The devastating crisis in Gaza intensified even further as a terrifying Israeli ground military operation in Rafah started on May 6, which has to date led to the displacement of 900,000 people from Rafah. Families and communities are being shattered again, having to move for a sixth or seventh time as they live atop rubble and sand, plagued by hunger and pain. These families are crammed into increasingly smaller and overcrowded areas where infrastructure is dwindling and basic necessities are scarce. Everything, from shelter to food, sanitation, and clean water, is in short supply and unaffordable, intensifying their unprecedented suffering.
Pregnant and breastfeeding women have been living in an unrelenting nightmare. Exhausted, traumatized, dehydrated, and malnourished, many face the looming threat of famine and lack even the basics for survival.

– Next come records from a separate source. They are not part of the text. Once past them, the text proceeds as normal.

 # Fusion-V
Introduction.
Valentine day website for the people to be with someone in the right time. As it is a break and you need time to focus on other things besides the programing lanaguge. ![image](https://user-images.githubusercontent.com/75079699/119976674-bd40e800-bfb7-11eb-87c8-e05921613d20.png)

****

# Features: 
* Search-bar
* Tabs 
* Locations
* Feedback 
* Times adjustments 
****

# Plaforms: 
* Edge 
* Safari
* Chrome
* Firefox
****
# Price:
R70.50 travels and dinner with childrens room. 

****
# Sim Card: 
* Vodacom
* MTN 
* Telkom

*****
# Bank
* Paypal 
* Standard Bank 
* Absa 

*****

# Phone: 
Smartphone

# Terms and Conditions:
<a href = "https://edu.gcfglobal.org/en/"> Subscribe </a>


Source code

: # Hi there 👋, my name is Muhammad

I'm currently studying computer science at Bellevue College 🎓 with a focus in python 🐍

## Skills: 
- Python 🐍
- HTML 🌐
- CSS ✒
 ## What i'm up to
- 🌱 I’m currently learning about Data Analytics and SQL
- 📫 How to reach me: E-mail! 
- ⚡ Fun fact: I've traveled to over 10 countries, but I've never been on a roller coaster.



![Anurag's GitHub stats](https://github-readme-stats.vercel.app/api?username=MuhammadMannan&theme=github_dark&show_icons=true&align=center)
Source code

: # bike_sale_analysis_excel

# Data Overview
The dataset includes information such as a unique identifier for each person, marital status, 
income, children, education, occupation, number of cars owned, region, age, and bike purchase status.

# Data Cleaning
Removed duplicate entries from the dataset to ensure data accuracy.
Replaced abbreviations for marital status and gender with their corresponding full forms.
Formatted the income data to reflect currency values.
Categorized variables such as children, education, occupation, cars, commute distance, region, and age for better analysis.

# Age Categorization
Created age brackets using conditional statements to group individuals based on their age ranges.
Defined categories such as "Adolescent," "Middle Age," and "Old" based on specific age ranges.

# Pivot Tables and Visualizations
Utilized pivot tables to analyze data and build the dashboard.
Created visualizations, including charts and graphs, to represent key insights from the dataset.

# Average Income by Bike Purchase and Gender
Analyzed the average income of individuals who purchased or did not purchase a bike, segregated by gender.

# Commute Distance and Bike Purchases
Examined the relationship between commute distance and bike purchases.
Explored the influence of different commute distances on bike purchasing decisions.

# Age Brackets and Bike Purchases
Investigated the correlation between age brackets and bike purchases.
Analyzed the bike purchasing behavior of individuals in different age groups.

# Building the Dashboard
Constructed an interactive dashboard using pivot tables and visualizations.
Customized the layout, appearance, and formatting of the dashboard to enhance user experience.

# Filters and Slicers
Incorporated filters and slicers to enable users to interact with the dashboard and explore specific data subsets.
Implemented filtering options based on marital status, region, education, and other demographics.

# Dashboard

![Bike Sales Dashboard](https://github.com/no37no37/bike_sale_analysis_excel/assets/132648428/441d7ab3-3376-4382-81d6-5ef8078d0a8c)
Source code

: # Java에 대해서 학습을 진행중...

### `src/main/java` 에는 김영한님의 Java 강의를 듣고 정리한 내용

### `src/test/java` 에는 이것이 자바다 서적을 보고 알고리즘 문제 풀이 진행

Around 18,500 pregnant women have fled Rafah to areas like Al-Mawasi and Deir al-Balah. Maternal Healthcare access is minimal for these women.
Women and girls in Gaza are increasingly vulnerable to protection risks including sexual and gender based violence. Services and support structures have collapsed, they are separated from their communities and families, and are forced to seek refuge in overcrowded shelters and informal settlements.
Humanitarian efforts face significant challenges due to profound insecurity compounded by the continuous closure of crossings, leading to critical shortages of aid and basic services for the desperate and terrified population. Aid workers including UNFPA staff are mentally and emotionally exhausted, hindered by safety fears, logistical hurdles, limited resources, and social disorder. There’s almost nothing left to distribute in Gaza, and what does arrive is nowhere near enough, forcing difficult choices and partial rations that try to prioritize the most vulnerable.
In the West Bank, the situation is escalating rapidly with a lethal open-fire policy, daily search and arrests in towns and villages, and an alarming spike in violence by Israeli settlers against Palestinians across all cities. Movement restrictions continue to impede access to health and social services, the movement of ambulances, and the delivery of humanitarian assistance.
UNFPA played a pivotal role in providing essential reproductive health (RH) and gender-based violence (GBV) prevention and response services across the Gaza Strip. This included distributing reproductive health kits, facilitating over 50,000 SRH services, and establishing a mobile maternal health unit for emergency obstetric care. Additionally, UNFPA supplied menstrual hygiene products to thousands of women and girls, deployed SRH teams to non-formal shelters, and conducted SRH training for midwives in emergencies. GBV prevention efforts directly reached 25,000 individuals, while psychosocial support sessions benefited 10,000 women, adolescents, and children. UNFPA also conducted awareness sessions on sexual exploitation and abuse and offered remote counseling services through the Shubbak il Shabab helpline, providing assistance to over a thousand individuals.